Most of us regard the Constitution as the foundation of American democracy. How, then, are we to understand the restrictions that it imposes on legislatures and voters? Why, for example, does the Constitution allow unelected judges to exercise so much power? And why is this centuries-old document so difficult to amend? In short, how can we call ourselves a democracy when we are bound by an entrenched, and sometimes counter-majoritarian, constitution?

In Constitutional Self-Government, Christopher Eisgruber focuses directly on the Constitution's seemingly undemocratic features. Whereas other scholars have tried to reconcile these features with majority rule, or simply acknowledged them as necessary limits on democracy, Eisgruber argues that constitutionalism is best regarded not as a constraint upon self-government, but as a crucial ingredient in a complex, non-majoritarian form of democracy.
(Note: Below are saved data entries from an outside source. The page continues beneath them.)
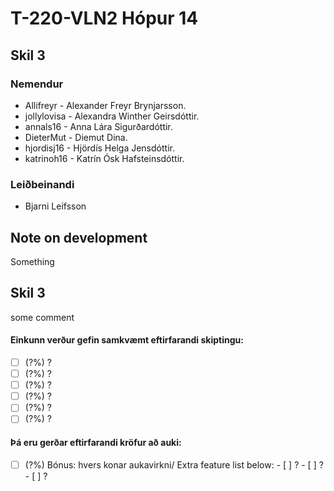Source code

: # T-220-VLN2 Hópur 14

## Skil 3

### Nemendur

- Allifreyr - Alexander Freyr Brynjarsson.
- jollylovisa - Alexandra Winther Geirsdóttir.
- annals16 - Anna Lára Sigurðardóttir.
- DieterMut - Diemut Dina.
- hjordisj16 - Hjördís Helga Jensdóttir.
- katrinoh16 - Katrín Ósk Hafsteinsdóttir.

### Leiðbeinandi

- Bjarni Leifsson

## Note on development

Something

## Skil 3

some comment

#### Einkunn verður gefin samkvæmt eftirfarandi skiptingu:

- [ ] \(?%) ?
- [ ] \(?%) ?
- [ ] \(?%) ?
- [ ] \(?%) ?
- [ ] \(?%) ?
- [ ] \(?%) ?

#### Þá eru gerðar eftirfarandi kröfur að auki:
- [ ] \(?%) Bónus: hvers konar aukavirkni/ Extra feature list below:
      - [ ] ?
      - [ ] ?
      - [ ] ?
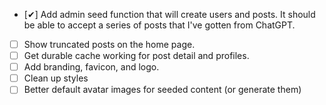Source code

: - [✔︎] Add admin seed function that will create users and posts. It should be able to accept a series of posts that I've gotten from ChatGPT.
- [ ] Show truncated posts on the home page.
- [ ] Get durable cache working for post detail and profiles.
- [ ] Add branding, favicon, and logo.
- [ ] Clean up styles
- [ ] Better default avatar images for seeded content (or generate them)
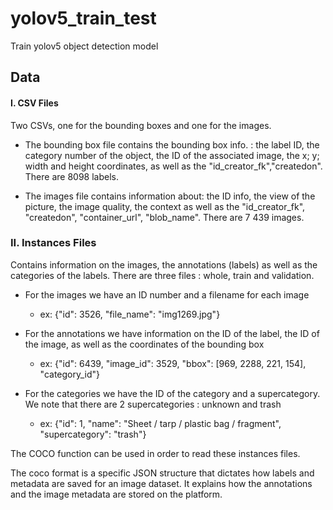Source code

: # yolov5_train_test
Train yolov5 object detection model 

## Data

#### I. CSV Files

Two CSVs, one for the bounding boxes and one for the images.

- The bounding box file contains the bounding box info. : the label ID, the category number of the object, the ID of the associated image, the x; y; width and height coordinates, as well as the "id_creator_fk","createdon". There are 8098 labels.

- The images file contains information about: the ID info, the view of the picture, the image quality, the context as well as the "id_creator_fk", 	"createdon", "container_url", "blob_name". There are 7 439 images. 

### II. Instances Files

Contains information on the images, the annotations (labels) as well as the categories of the labels. There are three files : whole, train and validation. 

- For the images we have an ID number and a filename for each image
    - ex: {"id": 3526, "file_name": "img1269.jpg"} 

- For the annotations we have information on the ID of the label, the ID of the image, as well as the coordinates of the bounding box 
    - ex: {"id": 6439, "image_id": 3529, "bbox": [969, 2288, 221, 154], "category_id"} 

 - For the categories we have the ID of the category and a supercategory. We note that there are 2 supercategories : unknown and trash 
    - ex: {"id": 1, "name": "Sheet / tarp / plastic bag / fragment", "supercategory": "trash"} 

The COCO function can be used in order to read these instances files.

The coco format is a specific JSON structure that dictates how labels and metadata are saved for an image dataset. It explains how the annotations and the image metadata are stored on the platform. 
### 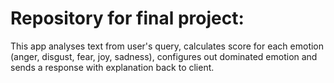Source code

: # Repository for final project:
 This app analyses text from user's query, calculates score for each emotion (anger, disgust, fear, joy, sadness), configures out dominated emotion and sends a response with explanation back to client.
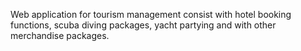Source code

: Web application for tourism management consist with hotel booking functions, scuba diving packages, yacht partying and with other merchandise packages.
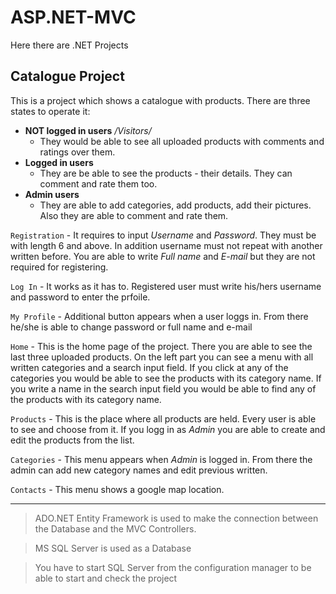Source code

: # ASP.NET-MVC
Here there are .NET Projects


## Catalogue Project

This is a project which shows a catalogue with products. There are three states to operate it:
* **NOT logged in users** */Visitors/* 
  * They would be able to see all uploaded products with comments and ratings over them.
* **Logged in users**
  * They are be able to see the products - their details. They can comment and rate them too.
* **Admin users**
  * They are able to add categories, add products, add their pictures. Also they are able to comment and rate them.



`Registration` - It requires to input *Username* and *Password*. They must be with length 6 and above. In addition 
username must not repeat with another written before. You are able to write *Full name* and *E-mail* but they are not
required for registering.

`Log In` - It works as it has to.  Registered user must write his/hers username and password to enter the prfoile.

`My Profile` - Additional button appears when a user loggs in. From there he/she is able to change password or
full name and e-mail

`Home` - This is the home page of the project. There you are able to see the last three uploaded products. On the 
left part you can see a menu with all written categories and a search input field. If you click at any of the 
categories you would be able to see the products with its category name. If you write a name in the search input
field you would be able to find any of the products with its category name.

`Products` - This is the place where all products are held. Every user is able to see and choose from it. If you 
logg in as *Admin* you are able to create and edit the products from the list.

`Categories` - This menu appears when *Admin* is logged in. From there the admin can add new category names and edit
previous written.

`Contacts` - This menu shows a google map location.


<hr />


> ADO.NET Entity Framework is used to make the connection between the Database and the MVC Controllers.

> MS SQL Server is used as a Database 

> You have to start SQL Server from the configuration manager to be able to start and check the project


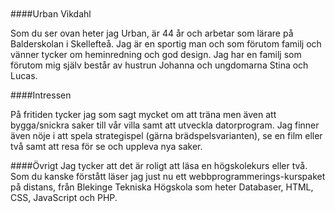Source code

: <br/>
<br/>
####Urban Vikdahl

Som du ser ovan heter jag Urban, är 44 år och arbetar som lärare på Balderskolan i Skellefteå. 
Jag är en sportig man och som förutom familj och vänner tycker om heminredning och god design. 
Jag har en familj som förutom mig själv består av hustrun Johanna och ungdomarna Stina och Lucas.

####Intressen

På fritiden tycker jag som sagt mycket om att träna men även att bygga/snickra saker till vår villa 
samt att utveckla datorprogram. Jag finner även nöje i att spela strategispel 
(gärna brädspelsvarianten), se en film eller två samt att resa för se och uppleva nya saker.

####Övrigt
Jag tycker att det är roligt att läsa en högskolekurs eller två. 
Som du kanske förstått läser jag just nu ett webbprogrammerings-kurspaket på distans, 
från Blekinge Tekniska Högskola som heter Databaser, HTML, CSS, JavaScript och PHP.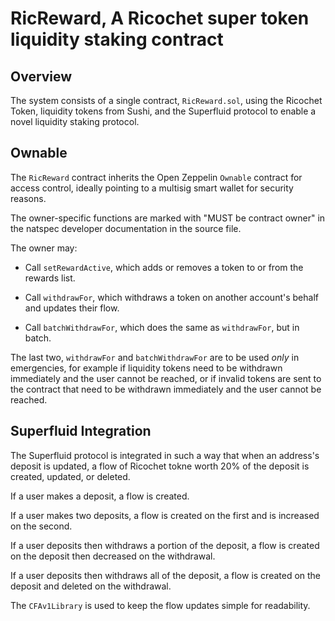 # RicReward, A Ricochet super token liquidity staking contract

## Overview

The system consists of a single contract, `RicReward.sol`, using the Ricochet Token, liquidity
tokens from Sushi, and the Superfluid protocol to enable a novel liquidity staking protocol.

## Ownable

The `RicReward` contract inherits the Open Zeppelin `Ownable` contract for access control, ideally
pointing to a multisig smart wallet for security reasons.

The owner-specific functions are marked with "MUST be contract owner" in the natspec developer
documentation in the source file.

The owner may:

-   Call `setRewardActive`, which adds or removes a token to or from the rewards list.

-   Call `withdrawFor`, which withdraws a token on another account's behalf and updates their flow.

-   Call `batchWithdrawFor`, which does the same as `withdrawFor`, but in batch.

The last two, `withdrawFor` and `batchWithdrawFor` are to be used _only_ in emergencies, for example
if liquidity tokens need to be withdrawn immediately and the user cannot be reached, or if invalid
tokens are sent to the contract that need to be withdrawn immediately and the user cannot be
reached.

## Superfluid Integration

The Superfluid protocol is integrated in such a way that when an address's deposit is updated, a
flow of Ricochet tokne worth 20% of the deposit is created, updated, or deleted.

If a user makes a deposit, a flow is created.

If a user makes two deposits, a flow is created on the first and is increased on the second.

If a user deposits then withdraws a portion of the deposit, a flow is created on the deposit then
decreased on the withdrawal.

If a user deposits then withdraws all of the deposit, a flow is created on the deposit and deleted
on the withdrawal.

The `CFAv1Library` is used to keep the flow updates simple for readability.
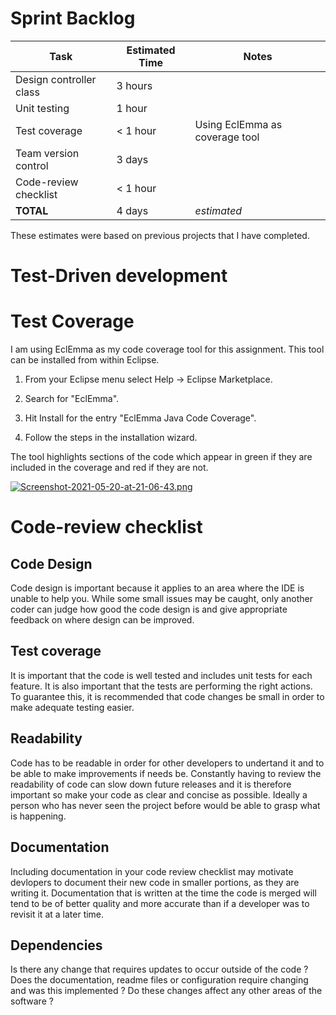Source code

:# Sprint Backlog

| Task |   Estimated Time | Notes |
|------|-----------------|-------|
|Design controller class|3 hours| |
|Unit testing|1 hour||
|Test coverage|< 1 hour| Using EclEmma as coverage tool |
|Team version control|3 days| |
|Code-review checklist|< 1 hour||
|**TOTAL**|4 days|*estimated*|

These estimates were based on previous projects that I have completed. 

# Test-Driven development





# Test Coverage

I am using EclEmma as my code coverage tool for this assignment. This tool can be installed from within Eclipse.

1. From your Eclipse menu select Help → Eclipse Marketplace.

2. Search for "EclEmma".

3. Hit Install for the entry "EclEmma Java Code Coverage".

4. Follow the steps in the installation wizard.

The tool highlights sections of the code which appear in green if they are included in the coverage and red if they are not.

[![Screenshot-2021-05-20-at-21-06-43.png](https://i.postimg.cc/QCDyLYFs/Screenshot-2021-05-20-at-21-06-43.png)](https://postimg.cc/R6PRKR1b)

# Code-review checklist

## Code Design
Code design is important because it applies to an area where the IDE is unable to help you. While some small issues may be caught, only another coder can judge how good the code design is and give appropriate feedback on where design can be improved.

## Test coverage
It is important that the code is well tested and includes unit tests for each feature. It is also important that the tests are performing the right actions. To guarantee this, it is recommended that code changes be small in order to make adequate testing easier.

## Readability
Code has to be readable in order for other developers to undertand it and to be able to make improvements if needs be. Constantly having to review the readability of code can slow down future releases and it is therefore important so make your code as clear and concise as possible. Ideally a person who has never seen the project before would be able to grasp what is happening.

## Documentation
Including documentation in your code review checklist may motivate devlopers to document their new code in smaller portions, as they are writing it. Documentation that is written at the time the code is merged will tend to be of better quality and more accurate than if a developer was to revisit it at a later time.

## Dependencies
Is there any change that requires updates to occur outside of the code ? Does the documentation, readme files or configuration require changing and was this implemented ? Do these changes affect any other areas of the software ?



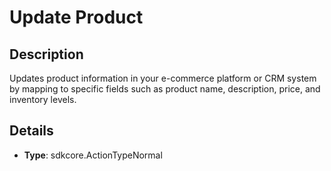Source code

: 
# Update Product

## Description

Updates product information in your e-commerce platform or CRM system by mapping to specific fields such as product name, description, price, and inventory levels.

## Details

- **Type**: sdkcore.ActionTypeNormal
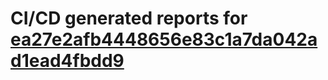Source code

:# CI/CD generated reports for [ea27e2afb4448656e83c1a7da042ad1ead4fbdd9](https://github.com/hydephp/develop/commit/ea27e2afb4448656e83c1a7da042ad1ead4fbdd9)
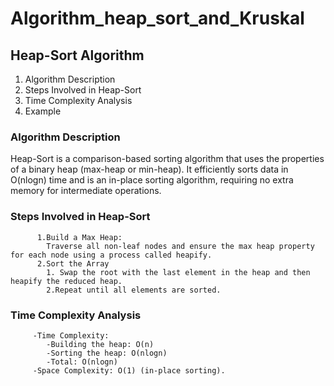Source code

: # Algorithm_heap_sort_and_Kruskal
## Heap-Sort Algorithm

1. Algorithm Description
2. Steps Involved in Heap-Sort
3. Time Complexity Analysis
4. Example

### Algorithm Description
   Heap-Sort is a comparison-based sorting algorithm that uses the properties of a binary heap (max-heap or min-heap).
   It efficiently sorts data in O(nlogn) time and is an in-place sorting algorithm, requiring no extra memory for intermediate operations.
   
### Steps Involved in Heap-Sort

          1.Build a Max Heap:
            Traverse all non-leaf nodes and ensure the max heap property for each node using a process called heapify.
          2.Sort the Array
            1. Swap the root with the last element in the heap and then heapify the reduced heap.
            2.Repeat until all elements are sorted.
### Time Complexity Analysis
         -Time Complexity:
            -Building the heap: O(n)
            -Sorting the heap: O(nlogn)
            -Total: O(nlogn)
         -Space Complexity: O(1) (in-place sorting).


         

         
   
   
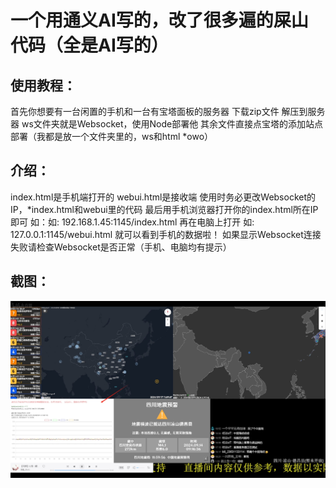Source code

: # 一个用通义AI写的，改了很多遍的屎山代码（全是AI写的）
## 使用教程：
首先你想要有一台闲置的手机和一台有宝塔面板的服务器
下载zip文件
解压到服务器
ws文件夹就是Websocket，使用Node部署他
其余文件直接点宝塔的添加站点部署（我都是放一个文件夹里的，ws和html  *owo）
## 介绍：
index.html是手机端打开的
webui.html是接收端
使用时务必更改Websocket的IP，*index.html和webui里的代码
最后用手机浏览器打开你的index.html所在IP即可 如：如: 192.168.1.45:1145/index.html
再在电脑上打开 如: 127.0.0.1:1145/webui.html 就可以看到手机的数据啦！
如果显示Websocket连接失败请检查Websocket是否正常（手机、电脑均有提示）
## 截图：
![image](微信截图_20240917120008.png)
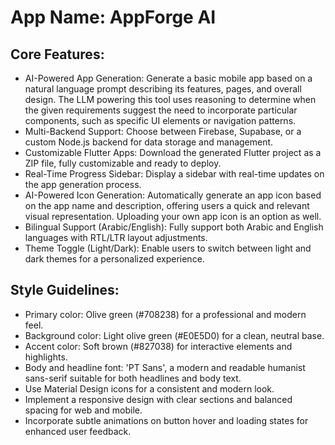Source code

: # **App Name**: AppForge AI

## Core Features:

- AI-Powered App Generation: Generate a basic mobile app based on a natural language prompt describing its features, pages, and overall design. The LLM powering this tool uses reasoning to determine when the given requirements suggest the need to incorporate particular components, such as specific UI elements or navigation patterns.
- Multi-Backend Support: Choose between Firebase, Supabase, or a custom Node.js backend for data storage and management.
- Customizable Flutter Apps: Download the generated Flutter project as a ZIP file, fully customizable and ready to deploy.
- Real-Time Progress Sidebar: Display a sidebar with real-time updates on the app generation process.
- AI-Powered Icon Generation: Automatically generate an app icon based on the app name and description, offering users a quick and relevant visual representation. Uploading your own app icon is an option as well.
- Bilingual Support (Arabic/English): Fully support both Arabic and English languages with RTL/LTR layout adjustments.
- Theme Toggle (Light/Dark): Enable users to switch between light and dark themes for a personalized experience.

## Style Guidelines:

- Primary color: Olive green (#708238) for a professional and modern feel.
- Background color: Light olive green (#E0E5D0) for a clean, neutral base.
- Accent color: Soft brown (#827038) for interactive elements and highlights.
- Body and headline font: 'PT Sans', a modern and readable humanist sans-serif suitable for both headlines and body text.
- Use Material Design icons for a consistent and modern look.
- Implement a responsive design with clear sections and balanced spacing for web and mobile.
- Incorporate subtle animations on button hover and loading states for enhanced user feedback.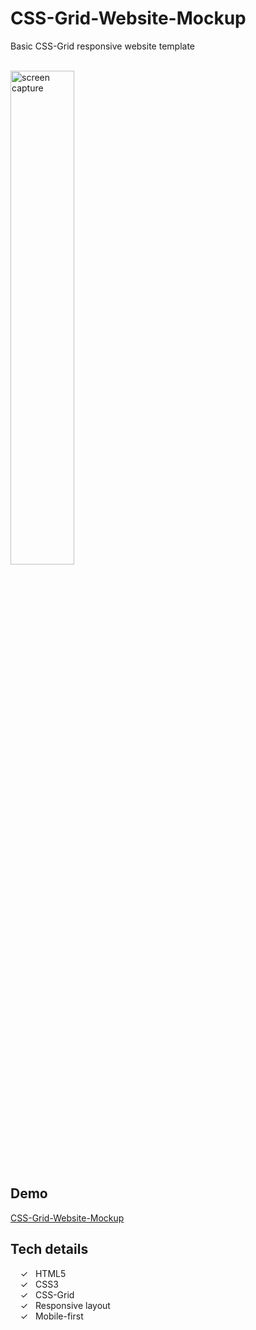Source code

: # CSS-Grid-Website-Mockup

Basic CSS-Grid responsive website template

<br>
<img width="45%" alt="screen capture" src="../master/assets/img/captureweb.jpeg">

## Demo
[CSS-Grid-Website-Mockup]

## Tech details

&nbsp;&nbsp;&nbsp;&nbsp;&check;&nbsp;&nbsp; HTML5<br>
&nbsp;&nbsp;&nbsp;&nbsp;&check;&nbsp;&nbsp; CSS3<br>
&nbsp;&nbsp;&nbsp;&nbsp;&check;&nbsp;&nbsp; CSS-Grid<br>
&nbsp;&nbsp;&nbsp;&nbsp;&check;&nbsp;&nbsp; Responsive layout<br>
&nbsp;&nbsp;&nbsp;&nbsp;&check;&nbsp;&nbsp; Mobile-first<br>

<br><br> 
  

   [CSS-Grid-Website-Mockup]: <https://alenagm.github.io/CSS-Grid-Website-Mockup/>
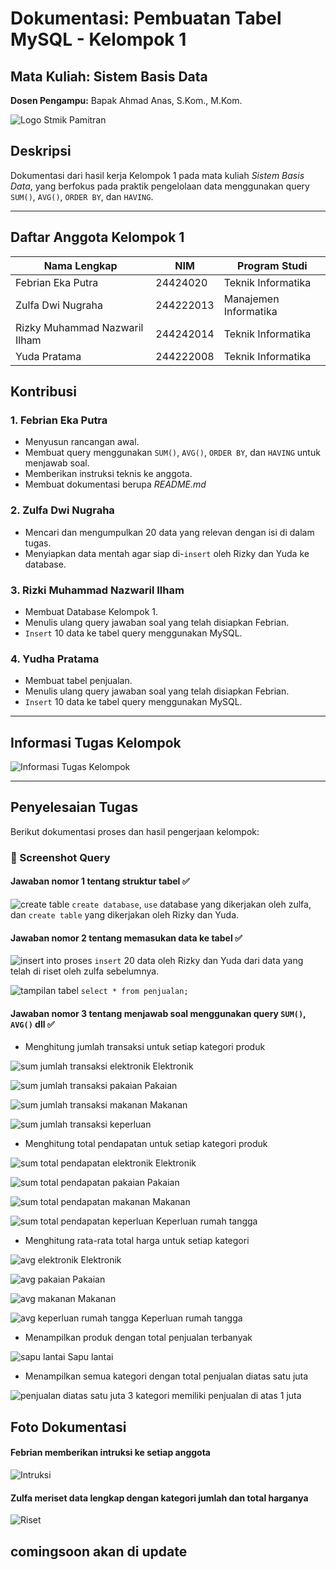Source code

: # Dokumentasi: Pembuatan Tabel MySQL - Kelompok 1

## Mata Kuliah: Sistem Basis Data
**Dosen Pengampu:** Bapak Ahmad Anas, S.Kom., M.Kom.

![Logo Stmik Pamitran](assets/img/logostmikpamitran.png)

## Deskripsi

Dokumentasi dari hasil kerja Kelompok 1 pada mata kuliah *Sistem Basis Data*, yang berfokus pada praktik pengelolaan data menggunakan query `SUM()`, `AVG()`, `ORDER BY`, dan `HAVING`.

---

## Daftar Anggota Kelompok 1

| Nama Lengkap                  | NIM        | Program Studi          |
|------------------------------|------------|------------------------|
| Febrian Eka Putra            | 24424020   | Teknik Informatika     |
| Zulfa Dwi Nugraha            | 244222013  | Manajemen Informatika  |
| Rizky Muhammad Nazwaril Ilham| 244242014  | Teknik Informatika     |
| Yuda Pratama                 | 244222008  | Teknik Informatika     |

## Kontribusi

### 1. Febrian Eka Putra
- Menyusun rancangan awal.
- Membuat query menggunakan `SUM()`, `AVG()`, `ORDER BY`, dan `HAVING` untuk menjawab soal.
- Memberikan instruksi teknis ke anggota.
- Membuat dokumentasi berupa *README.md*

### 2. Zulfa Dwi Nugraha
- Mencari dan mengumpulkan 20 data yang relevan dengan isi di dalam tugas.
- Menyiapkan data mentah agar siap di-`insert` oleh Rizky dan Yuda ke database.

### 3. Rizki Muhammad Nazwaril Ilham
- Membuat Database Kelompok 1.
- Menulis ulang query jawaban soal yang telah disiapkan Febrian.
- `Insert` 10 data ke tabel query menggunakan MySQL.

### 4. Yudha Pratama
- Membuat tabel penjualan.
- Menulis ulang query jawaban soal yang telah disiapkan Febrian.
- `Insert` 10 data ke tabel query menggunakan MySQL.

---

## Informasi Tugas Kelompok

![Informasi Tugas Kelompok](assets/img/informasitugassistembasisdata.jpg)

---

## Penyelesaian Tugas

Berikut dokumentasi proses dan hasil pengerjaan kelompok:

### 📸 Screenshot Query

#### Jawaban nomor 1 tentang struktur tabel ✅

![create table](assets/screenshots/createtable.png)
`create database`, `use` database yang dikerjakan oleh zulfa, dan `create table` yang dikerjakan oleh Rizky dan Yuda.

#### Jawaban nomor 2 tentang memasukan data ke tabel ✅

![insert into](assets/screenshots/insertinto.png)
proses `insert` 20 data oleh Rizky dan Yuda dari data yang telah di riset oleh zulfa sebelumnya.

![tampilan tabel](assets/screenshots/tabelpenjualan.png)
`select * from penjualan;`

#### Jawaban nomor 3 tentang menjawab soal menggunakan query `SUM()`, `AVG()` dll ✅

- Menghitung jumlah transaksi untuk setiap kategori produk

![sum jumlah transaksi elektronik](assets/screenshots/jumlahtransaksielektonik.png)
Elektronik

![sum jumlah transaksi pakaian](assets/screenshots/jumlahtransaksipakaian.png)
Pakaian

![sum jumlah transaksi makanan](assets/screenshots/jumlahtransaksimakanan.png)
Makanan

![sum jumlah transaksi keperluan](assets/screenshots/jumlahtransaksikeperluanrumahtangga.png)

- Menghitung total pendapatan untuk setiap kategori produk

![sum total pendapatan elektronik](assets/screenshots/totalpendapatanelektronik.png)
Elektronik

![sum total pendapatan pakaian](assets/screenshots/totalpendapatanpakaian.png)
Pakaian

![sum total pendapatan makanan](assets/screenshots/totalpendapatanmakanan.png)
Makanan

![sum total pendapatan keperluan](assets/screenshots/totalpendapatankeperluanrumahtangga.png)
Keperluan rumah tangga

- Menghitung rata-rata total harga untuk setiap kategori

![avg elektronik](assets/screenshots/avgelektronik.png)
Elektronik

![avg pakaian](assets/screenshots/avgpakaian.png)
Pakaian

![avg makanan](assets/screenshots/avgmakanan.png)
Makanan

![avg keperluan rumah tangga](assets/screenshots/avgkeperluanrumahtangga.png)
Keperluan rumah tangga

- Menampilkan produk dengan total penjualan terbanyak

![sapu lantai](assets/screenshots/produkpenjualanterbanyak.png)
Sapu lantai

- Menampilkan semua kategori dengan total penjualan diatas satu juta

![penjualan diatas satu juta](assets/screenshots/penjualandiatassatujuta.png)
3 kategori memiliki penjualan di atas 1 juta

## Foto Dokumentasi

#### Febrian memberikan intruksi ke setiap anggota

![Intruksi](assets/screenshots/intruksi.png)

#### Zulfa meriset data lengkap dengan kategori jumlah dan total harganya

![Riset](assets/screenshots/upariset.jpeg)

## comingsoon akan di update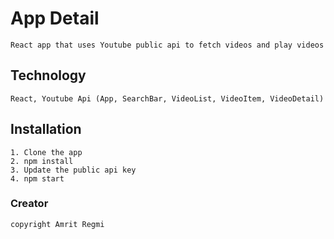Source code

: # App Detail
    React app that uses Youtube public api to fetch videos and play videos

## Technology
    React, Youtube Api (App, SearchBar, VideoList, VideoItem, VideoDetail)

## Installation 
    1. Clone the app 
    2. npm install 
    3. Update the public api key 
    4. npm start 

    
### Creator 
    copyright Amrit Regmi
In an original and provocative argument, he contends that legislatures and elections provide only an incomplete representation of the people, and he claims that the Supreme Court should be regarded as another of the institutions able to speak for Americans about justice. At a pivotal moment of worldwide interest in judicial review and renewed national controversy over the Supreme Court's role in politics, Constitutional Self-Government ingeniously locates the Constitution's value in its capacity to sustain an array of institutions that render self-government meaningful for a large and diverse people.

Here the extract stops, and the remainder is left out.